*** DATA IN THIS EXERCISE ***
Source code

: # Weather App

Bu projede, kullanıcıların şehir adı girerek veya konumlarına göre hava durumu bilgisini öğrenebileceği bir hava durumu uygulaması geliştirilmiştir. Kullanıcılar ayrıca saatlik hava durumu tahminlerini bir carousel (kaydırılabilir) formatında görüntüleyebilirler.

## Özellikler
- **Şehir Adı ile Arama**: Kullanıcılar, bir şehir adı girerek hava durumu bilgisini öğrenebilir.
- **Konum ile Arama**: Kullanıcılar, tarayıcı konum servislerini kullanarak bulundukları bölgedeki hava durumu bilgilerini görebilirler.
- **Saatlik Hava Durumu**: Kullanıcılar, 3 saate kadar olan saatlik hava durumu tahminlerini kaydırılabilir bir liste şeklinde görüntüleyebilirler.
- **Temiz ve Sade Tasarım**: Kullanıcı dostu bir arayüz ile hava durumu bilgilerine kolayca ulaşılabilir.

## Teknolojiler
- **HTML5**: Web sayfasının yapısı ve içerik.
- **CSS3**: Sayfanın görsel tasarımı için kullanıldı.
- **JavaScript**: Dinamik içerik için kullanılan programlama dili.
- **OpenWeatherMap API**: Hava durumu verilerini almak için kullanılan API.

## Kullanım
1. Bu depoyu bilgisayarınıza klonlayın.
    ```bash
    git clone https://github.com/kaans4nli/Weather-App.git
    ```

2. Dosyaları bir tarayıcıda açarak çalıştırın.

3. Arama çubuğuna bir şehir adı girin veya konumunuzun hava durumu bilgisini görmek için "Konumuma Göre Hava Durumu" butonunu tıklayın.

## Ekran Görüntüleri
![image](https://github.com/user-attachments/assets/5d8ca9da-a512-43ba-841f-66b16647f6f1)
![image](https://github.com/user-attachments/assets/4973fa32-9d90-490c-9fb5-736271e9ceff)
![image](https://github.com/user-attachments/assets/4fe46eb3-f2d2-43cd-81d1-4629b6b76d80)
*** End of DATA IN THIS EXERCISE ***
** EXERCISE OBJECTIVE **
Scan the data above and copy every line with "https" in it.

** ANSWER **
    git clone https://github.com/kaans4nli/Weather-App.git
![image](https://github.com/user-attachments/assets/5d8ca9da-a512-43ba-841f-66b16647f6f1)
![image](https://github.com/user-attachments/assets/4973fa32-9d90-490c-9fb5-736271e9ceff)
![image](https://github.com/user-attachments/assets/4fe46eb3-f2d2-43cd-81d1-4629b6b76d80)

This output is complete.